*** Opening Source records ***

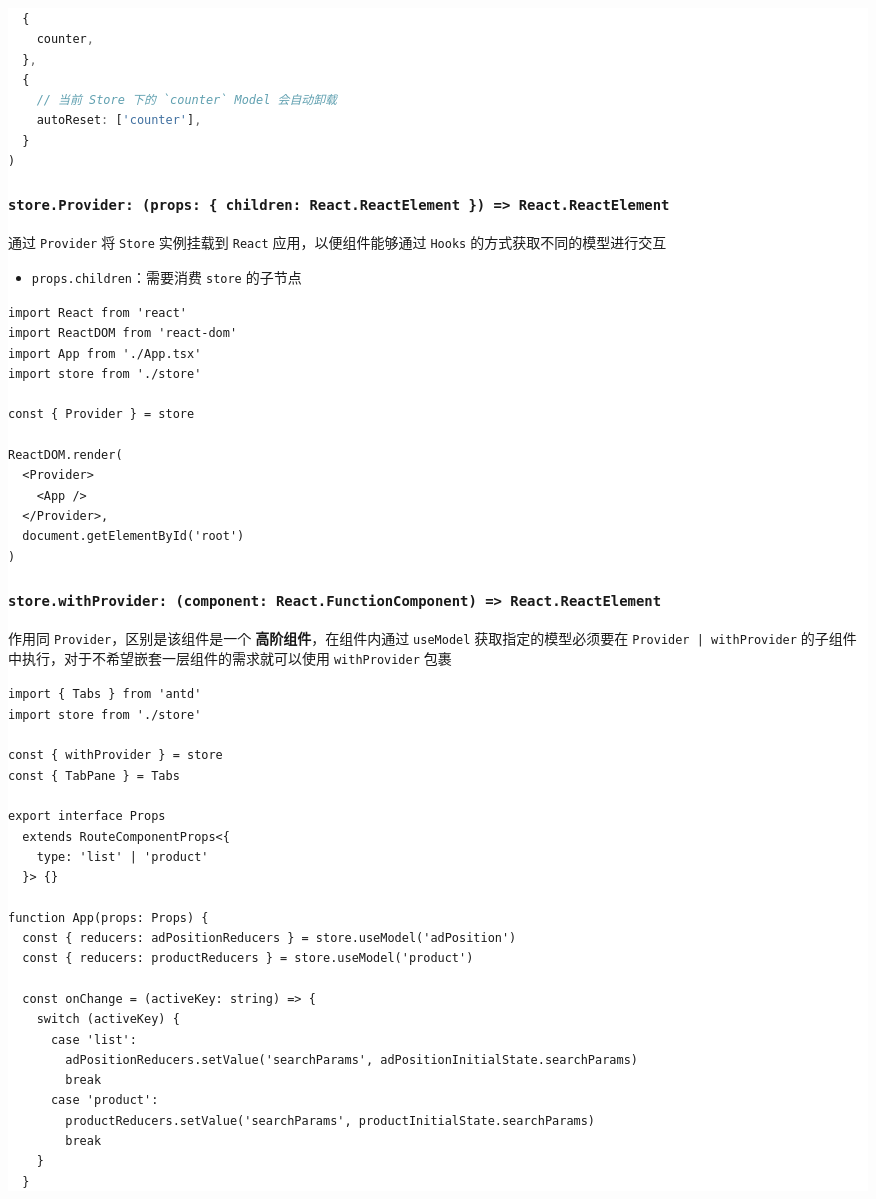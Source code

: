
 ```ts
  {
    counter,
  },
  {
    // 当前 Store 下的 `counter` Model 会自动卸载
    autoReset: ['counter'],
  }
)
```

### `store.Provider: (props: { children: React.ReactElement }) => React.ReactElement`

通过 `Provider` 将 `Store` 实例挂载到 `React` 应用，以便组件能够通过 `Hooks` 的方式获取不同的模型进行交互

- `props.children`：需要消费 `store` 的子节点

```tsx | pure
import React from 'react'
import ReactDOM from 'react-dom'
import App from './App.tsx'
import store from './store'

const { Provider } = store

ReactDOM.render(
  <Provider>
    <App />
  </Provider>,
  document.getElementById('root')
)
```

### `store.withProvider: (component: React.FunctionComponent) => React.ReactElement`

作用同 `Provider`，区别是该组件是一个 **高阶组件**，在组件内通过 `useModel` 获取指定的模型必须要在 `Provider | withProvider` 的子组件中执行，对于不希望嵌套一层组件的需求就可以使用 `withProvider` 包裹

```tsx | pure
import { Tabs } from 'antd'
import store from './store'

const { withProvider } = store
const { TabPane } = Tabs

export interface Props
  extends RouteComponentProps<{
    type: 'list' | 'product'
  }> {}

function App(props: Props) {
  const { reducers: adPositionReducers } = store.useModel('adPosition')
  const { reducers: productReducers } = store.useModel('product')

  const onChange = (activeKey: string) => {
    switch (activeKey) {
      case 'list':
        adPositionReducers.setValue('searchParams', adPositionInitialState.searchParams)
        break
      case 'product':
        productReducers.setValue('searchParams', productInitialState.searchParams)
        break
    }
  }
```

*** Closing Source records ***

Among the records above, which lines hold the word "ReactElement"? Copy each one.

### `store.Provider: (props: { children: React.ReactElement }) => React.ReactElement`
### `store.withProvider: (component: React.FunctionComponent) => React.ReactElement`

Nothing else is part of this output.